Once upon a time, far away and long ago...."   

That's what it sounds like in today's reading from Leviticus.  At that time
people made a direct connection between a physical ailment and sin.  If a
person was afflicted with an ailment, in this case leprosy, it was presumed
to be punishment for some sin the person or parents had committed.

So sickness - especially a sickness like leprosy, carried with it a double
whammy - not only were you and all that you touched presumed to be
physically contagious - and those to be avoided - but also you were seen as
morally or spiritually inferior - as cursed - and therefore to be dealt
with cautiously indeed....

The community, after all, needs protection, not just from the possibility
of physical contagion, but from moral corruption as well.  

So it was, once upon a time, far, far away and long, long ago those with
leprosy or any skin disease that might turn out to be leprosy, were
expelled from the community.  We read in Leviticus today, that lepers were
to "dwell apart", that they were to live outside the camp of the people. 

To live where they are not allowed to touch, to hug, to embrace
those they know and love.

To live in such a way that anything that they touch, or carry, or work on,
can only be shared by others in the same position as they.

To be utterly dependant on the charity - provided at a safe distance -
of others.

To have to announce their presence to others,
their danger to others,
by crying out "unclean, unclean" whenever they draw near.

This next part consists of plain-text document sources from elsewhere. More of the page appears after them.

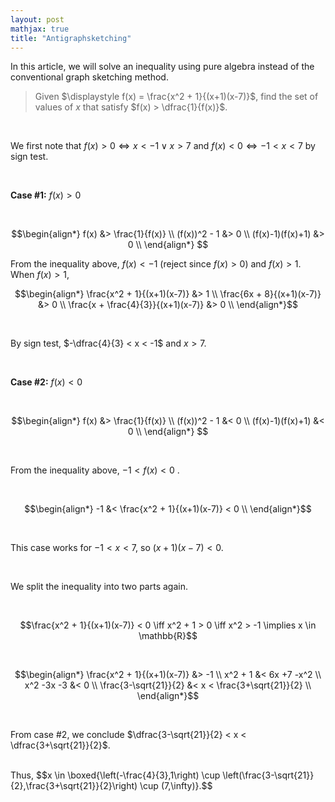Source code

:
 ```yaml
---
layout: post
mathjax: true
title: "Antigraphsketching"
---
```


In this article, we will solve an inequality using pure algebra instead of the conventional graph sketching method.
<br>
> Given $\displaystyle f(x) = \frac{x^2 + 1}{(x+1)(x-7)}$, find the set of values of $x$ that satisfy $f(x) > \dfrac{1}{f(x)}$.

<br>

We first note that $f(x) > 0 \iff x<-1 \vee x> 7$ and $f(x) < 0 \iff -1 < x < 7$ by sign test.

<br>

**Case #1:** $f(x) > 0$

<br>

$$\begin{align*} 
f(x) &> \frac{1}{f(x)} \\ 
(f(x))^2 - 1 &> 0 \\ 
(f(x)-1)(f(x)+1) &> 0 \\ 
\end{align*} $$

From the inequality above, $f(x) < -1$ (reject since $f(x) > 0$) and $f(x) > 1$.
When $f(x) > 1$, 

$$\begin{align*} 
\frac{x^2 + 1}{(x+1)(x-7)} &> 1 \\ 
\frac{6x + 8}{(x+1)(x-7)} &> 0 \\ 
\frac{x + \frac{4}{3}}{(x+1)(x-7)} &> 0 \\ 
\end{align*}$$

<br>

By sign test, $-\dfrac{4}{3} < x < -1$ and $x > 7$.

<br>

**Case #2:** $f(x) < 0$

<br>

$$\begin{align*} 
f(x) &> \frac{1}{f(x)} \\ 
(f(x))^2 - 1 &< 0 \\ 
(f(x)-1)(f(x)+1) &< 0 \\ 
\end{align*} $$

<br>

From the inequality above, $-1<f(x)< 0$ .

<br>

$$\begin{align*} 
-1 &< \frac{x^2 + 1}{(x+1)(x-7)} < 0 \\ 
\end{align*}$$

<br>

This case works for $-1 < x < 7$, so $(x+1)(x-7) < 0$. 

<br>

We split the inequality into two parts again.

<br>

$$\frac{x^2 + 1}{(x+1)(x-7)} < 0 \iff x^2 + 1 > 0 \iff x^2 > -1 \implies x \in \mathbb{R}$$

<br>

$$\begin{align*} 
\frac{x^2 + 1}{(x+1)(x-7)} &> -1 \\ 
x^2 + 1 &< 6x +7 -x^2 \\ 
x^2 -3x -3 &< 0 \\
\frac{3-\sqrt{21}}{2} &< x < \frac{3+\sqrt{21}}{2} \\
\end{align*}$$

<br>

From case #2, we conclude $\dfrac{3-\sqrt{21}}{2} < x < \dfrac{3+\sqrt{21}}{2}$.

<br>
Thus, $$x \in \boxed{\left(-\frac{4}{3},1\right) \cup \left(\frac{3-\sqrt{21}}{2},\frac{3+\sqrt{21}}{2}\right) \cup (7,\infty)}.$$
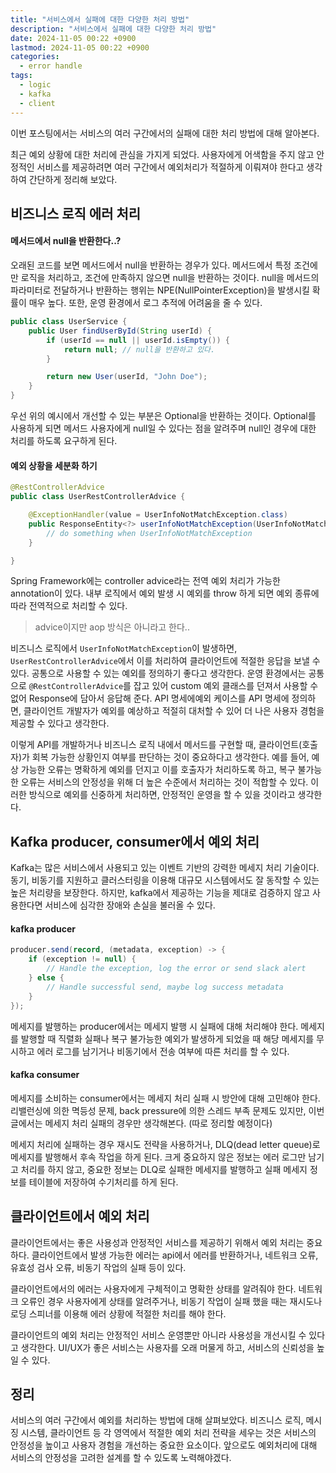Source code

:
 ```yaml
---
title: "서비스에서 실패에 대한 다양한 처리 방법"
description: "서비스에서 실패에 대한 다양한 처리 방법"
date: 2024-11-05 00:22 +0900
lastmod: 2024-11-05 00:22 +0900
categories:
  - error handle
tags:
  - logic
  - kafka
  - client
---
```


이번 포스팅에서는 서비스의 여러 구간에서의 실패에 대한 처리 방법에 대해 알아본다.

최근 예외 상황에 대한 처리에 관심을 가지게 되었다. 사용자에게 어색함을 주지 않고 안정적인 서비스를 제공하려면 여러 구간에서 예외처리가 적절하게 이뤄져야 한다고 생각하여 간단하게 정리해 보았다.

## 비즈니스 로직 에러 처리

#### 메서드에서 null을 반환한다..?

오래된 코드를 보면 메서드에서 null을 반환하는 경우가 있다. 메서드에서 특정 조건에만 로직을 처리하고, 조건에 만족하지 않으면 null을 반환하는 것이다. null을 메서드의 파라미터로 전달하거나 반환하는 행위는 NPE(NullPointerException)을 발생시킬 확률이 매우 높다. 또한, 운영 환경에서 로그 추적에 어려움을 줄 수 있다.

```java
public class UserService {
    public User findUserById(String userId) {
        if (userId == null || userId.isEmpty()) {
            return null; // null을 반환하고 있다.
        }

        return new User(userId, "John Doe");
    }
}
```

우선 위의 예시에서 개선할 수 있는 부분은 Optional<T>을 반환하는 것이다. Optional<T>를 사용하게 되면 메서드 사용자에게 null일 수 있다는 점을 알려주며 null인 경우에 대한 처리를 하도록 요구하게 된다.

#### 예외 상황을 세분화 하기

```java
@RestControllerAdvice
public class UserRestControllerAdvice {

    @ExceptionHandler(value = UserInfoNotMatchException.class)
    public ResponseEntity<?> userInfoNotMatchException(UserInfoNotMatchException userInfoNotMatchException) {
        // do something when UserInfoNotMatchException
    }

}
```

Spring Framework에는 controller advice라는 전역 예외 처리가 가능한 annotation이 있다. 내부 로직에서 예외 발생 시 예외를 throw 하게 되면 예외 종류에 따라 전역적으로 처리할 수 있다.

> advice이지만 aop 방식은 아니라고 한다..

비즈니스 로직에서 `UserInfoNotMatchException`이 발생하면, `UserRestControllerAdvice`에서 이를 처리하여 클라이언트에 적절한 응답을 보낼 수 있다. 공통으로 사용할 수 있는 예외를 정의하기 좋다고 생각한다.
운영 환경에서는 공통으로 `@RestControllerAdvice`를 잡고 있어 custom 예외 클래스를 던져서 사용할 수 없어 Response에 담아서 응답해 준다.
API 명세에예외 케이스를 API 명세에 정의하면, 클라이언트 개발자가 예외를 예상하고 적절히 대처할 수 있어 더 나은 사용자 경험을 제공할 수 있다고 생각한다.

이렇게 API를 개발하거나 비즈니스 로직 내에서 메서드를 구현할 때, 클라이언트(호출자)가 회복 가능한 상황인지 여부를 판단하는 것이 중요하다고 생각한다. 예를 들어, 예상 가능한 오류는 명확하게 예외를 던지고 이를 호출자가 처리하도록 하고, 복구 불가능한 오류는 서비스의 안정성을 위해 더 높은 수준에서 처리하는 것이 적합할 수 있다. 이러한 방식으로 예외를 신중하게 처리하면, 안정적인 운영을 할 수 있을 것이라고 생각한다.

## Kafka producer, consumer에서 예외 처리

Kafka는 많은 서비스에서 사용되고 있는 이벤트 기반의 강력한 메세지 처리 기술이다. 동기, 비동기를 지원하고 클러스터링을 이용해 대규모 시스템에서도 잘 동작할 수 있는 높은 처리량을 보장한다.
하지만, kafka에서 제공하는 기능을 제대로 검증하지 않고 사용한다면 서비스에 심각한 장애와 손실을 불러올 수 있다.

#### kafka producer

```java
producer.send(record, (metadata, exception) -> {
    if (exception != null) {
        // Handle the exception, log the error or send slack alert
    } else {
        // Handle successful send, maybe log success metadata
    }
});

```

메세지를 발행하는 producer에서는 메세지 발행 시 실패에 대해 처리해야 한다. 메세지를 발행할 때 직렬화 실패나 복구 불가능한 예외가 발생하게 되었을 때 해당 메세지를 무시하고 에러 로그를 남기거나 비동기에서 전송 여부에 따른 처리를 할 수 있다.

#### kafka consumer

메세지를 소비하는 consumer에서는 메세지 처리 실패 시 방안에 대해 고민해야 한다. 리밸런싱에 의한 멱등성 문제, back pressure에 의한 스레드 부족 문제도 있지만, 이번 글에서는 메세지 처리 실패의 경우만 생각해본다. (따로 정리할 예정이다)

메세지 처리에 실패하는 경우 재시도 전략을 사용하거나, DLQ(dead letter queue)로 메세지를 발행해서 후속 작업을 하게 된다. 크게 중요하지 않은 정보는 에러 로그만 남기고 처리를 하지 않고, 중요한 정보는 DLQ로 실패한 메세지를 발행하고 실패 메세지 정보를 테이블에 저장하여 수기처리를 하게 된다.

## 클라이언트에서 예외 처리

클라이언트에서는 좋은 사용성과 안정적인 서비스를 제공하기 위해서 예외 처리는 중요하다. 클라이언트에서 발생 가능한 에러는 api에서 에러를 반환하거나, 네트워크 오류, 유효성 검사 오류, 비동기 작업의 실패 등이 있다.

클라이언트에서의 에러는 사용자에게 구체적이고 명확한 상태를 알려줘야 한다. 네트워크 오류인 경우 사용자에게 상태를 알려주거나, 비동기 작업이 실패 했을 때는 재시도나 로딩 스피너를 이용해 에러 상황에 적절한 처리를 해야 한다.

클라이언트의 예외 처리는 안정적인 서비스 운영뿐만 아니라 사용성을 개선시킬 수 있다고 생각한다. UI/UX가 좋은 서비스는 사용자를 오래 머물게 하고, 서비스의 신뢰성을 높일 수 있다.

## 정리

서비스의 여러 구간에서 예외를 처리하는 방법에 대해 살펴보았다. 비즈니스 로직, 메시징 시스템, 클라이언트 등 각 영역에서 적절한 예외 처리 전략을 세우는 것은 서비스의 안정성을 높이고 사용자 경험을 개선하는 중요한 요소이다.
앞으로도 예외처리에 대해 서비스의 안정성을 고려한 설계를 할 수 있도록 노력해야겠다.
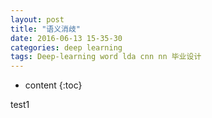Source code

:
```yaml
---
layout: post
title: "语义消歧"
date: 2016-06-13 15-35-30
categories: deep learning
tags: Deep-learning word lda cnn nn 毕业设计
---
```


* content
{:toc}

test1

When lepers - or those suspected of leprosy - recovered from their disease, 
they had to go through elaborate rites of purification so that they might
rejoin the community - and in rejoining the community recover their
identity, their sense of being one of God's people, their sense of being
loved and of being worthy of being loved.

One commentator has suggested that maybe one reason Jesus responded the
leper's cry in today's Gospel story is because he identified with the man's
condition. 

   Jesus too would be an outcast from his family and people.  He will,
   in effect, be declared "unclean" and cast out of the city to be
   executed.  

   When he, at the end of his ministry, is "examined" by the priests,
   he will be found to be unacceptable, to be not a true member of the
   people, to be not worthy of either God's love or the community's.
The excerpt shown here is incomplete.